Yo creo que ningún crítico serio puede descalificar a una obra de arte por disentir ideológicamente con quien la produce. De ser así, sólo los filo-nazis, chupacirios y anti-comunistas aplaudirían a Hergé y sólo los oligarcas, xenófobos y pro-milicos venerarían a Dante Quinterno. Sin dudas, se puede profesar ideologías nefastas y aún así crear grandes obras de arte. Incluso obras en las que las ideologías nefastas se expongan claramente, se reivindiquen y se promuevan. El crítico se las tiene que fumar mansito, aunque la bajada de línea le dé náuseas, y limitarse a opinar acerca del valor artístico de la obra, de la calidad en la concepción y la ejecución de la misma. Por eso, ponerse HOY en la vereda de enfrente de Before Watchmen es medio pelotudo. Hay que aguantar a leerlo y ver qué onda, aunque a priori nos parezca una turrada maligna o una imbecilidad cósmica.

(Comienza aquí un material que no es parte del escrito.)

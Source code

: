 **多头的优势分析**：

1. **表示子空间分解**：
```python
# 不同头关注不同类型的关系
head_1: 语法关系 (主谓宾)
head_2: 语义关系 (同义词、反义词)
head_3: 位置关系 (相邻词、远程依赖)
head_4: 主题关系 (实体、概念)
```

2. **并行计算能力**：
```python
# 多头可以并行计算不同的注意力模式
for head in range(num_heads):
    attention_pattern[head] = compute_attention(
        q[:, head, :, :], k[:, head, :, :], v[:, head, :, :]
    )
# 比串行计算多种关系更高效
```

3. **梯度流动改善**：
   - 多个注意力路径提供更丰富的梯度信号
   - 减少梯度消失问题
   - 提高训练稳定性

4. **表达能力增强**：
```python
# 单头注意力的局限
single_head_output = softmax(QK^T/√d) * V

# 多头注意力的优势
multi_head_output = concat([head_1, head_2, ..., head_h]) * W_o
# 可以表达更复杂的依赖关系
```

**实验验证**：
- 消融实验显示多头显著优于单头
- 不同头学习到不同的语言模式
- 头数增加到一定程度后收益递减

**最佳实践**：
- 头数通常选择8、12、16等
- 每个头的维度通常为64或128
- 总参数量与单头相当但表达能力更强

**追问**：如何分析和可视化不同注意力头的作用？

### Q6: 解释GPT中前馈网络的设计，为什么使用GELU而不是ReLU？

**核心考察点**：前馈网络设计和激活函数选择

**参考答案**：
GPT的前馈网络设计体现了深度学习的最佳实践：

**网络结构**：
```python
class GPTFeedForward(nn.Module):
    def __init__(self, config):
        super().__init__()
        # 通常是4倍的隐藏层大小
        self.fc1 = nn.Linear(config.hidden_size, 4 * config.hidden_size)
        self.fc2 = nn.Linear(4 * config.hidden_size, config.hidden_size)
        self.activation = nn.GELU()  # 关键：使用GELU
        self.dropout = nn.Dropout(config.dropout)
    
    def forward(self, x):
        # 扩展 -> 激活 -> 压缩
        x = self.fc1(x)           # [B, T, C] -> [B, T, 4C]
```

¿Hacía falta? No. ¿Es éticamente correcto? No. ¿Hay grandes chances de que de acá salgan buenas historietas? Y, sí, no jodamos. ¿Podría haber sido peor? Por supuesto. Primero, porque podrían haber hecho una secuela, en vez de varias precuelas, y ahí sí, las chances de crear una buena historia eran casi nulas. Y después, porque si mirás los autores que tiene DC en las series regulares, salvo cuatro o cinco, el resto no puede ni siquiera aspirar a la chapa y la calidad de la mayoría de los involucrados en Before Watchmen. Está claro que DC puso en este proyecto a los mejores artistas que pudo conseguir.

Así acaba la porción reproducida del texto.